## Data supplied
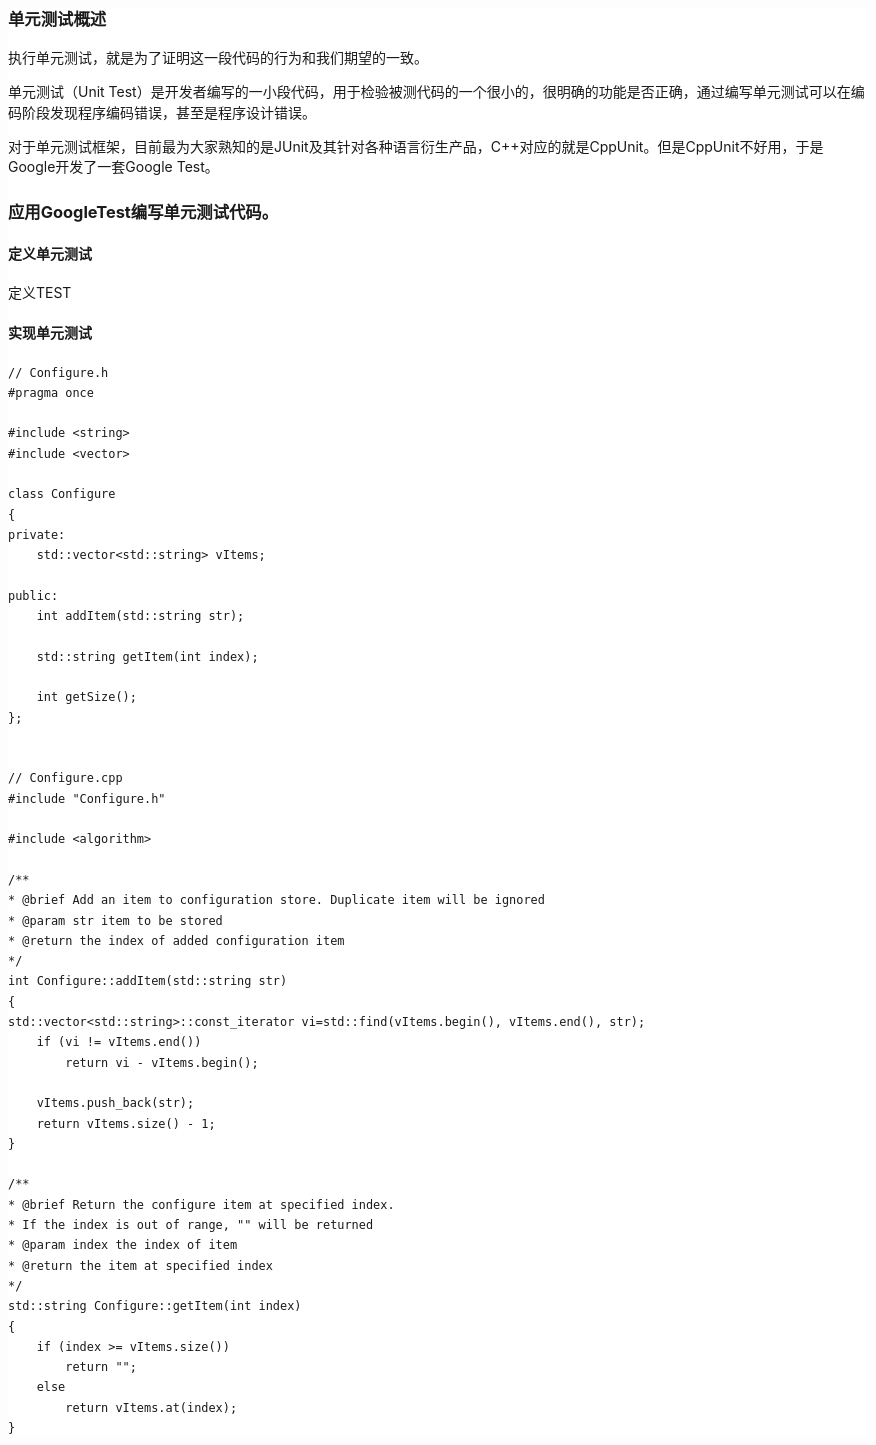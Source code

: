 ### 单元测试概述
执行单元测试，就是为了证明这一段代码的行为和我们期望的一致。

单元测试（Unit Test）是开发者编写的一小段代码，用于检验被测代码的一个很小的，很明确的功能是否正确，通过编写单元测试可以在编码阶段发现程序编码错误，甚至是程序设计错误。

对于单元测试框架，目前最为大家熟知的是JUnit及其针对各种语言衍生产品，C++对应的就是CppUnit。但是CppUnit不好用，于是Google开发了一套Google Test。

### 应用GoogleTest编写单元测试代码。

#### 定义单元测试

定义TEST

#### 实现单元测试

    // Configure.h 
    #pragma once 

    #include <string> 
    #include <vector> 

    class Configure 
    { 
    private: 
        std::vector<std::string> vItems; 

    public: 
        int addItem(std::string str); 

        std::string getItem(int index); 

        int getSize(); 
    }; 


    // Configure.cpp 
    #include "Configure.h" 

    #include <algorithm> 

    /** 
    * @brief Add an item to configuration store. Duplicate item will be ignored 
    * @param str item to be stored 
    * @return the index of added configuration item 
    */ 
    int Configure::addItem(std::string str) 
    { 
    std::vector<std::string>::const_iterator vi=std::find(vItems.begin(), vItems.end(), str); 
        if (vi != vItems.end()) 
            return vi - vItems.begin(); 

        vItems.push_back(str); 
        return vItems.size() - 1; 
    } 

    /** 
    * @brief Return the configure item at specified index. 
    * If the index is out of range, "" will be returned 
    * @param index the index of item 
    * @return the item at specified index 
    */ 
    std::string Configure::getItem(int index) 
    { 
        if (index >= vItems.size()) 
            return ""; 
        else 
            return vItems.at(index); 
    }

## What the task requires
This exercise requires the lines of the entries containing the string "configuration".

## Answer section
    * @brief Add an item to configuration store. Duplicate item will be ignored 
    * @return the index of added configuration item 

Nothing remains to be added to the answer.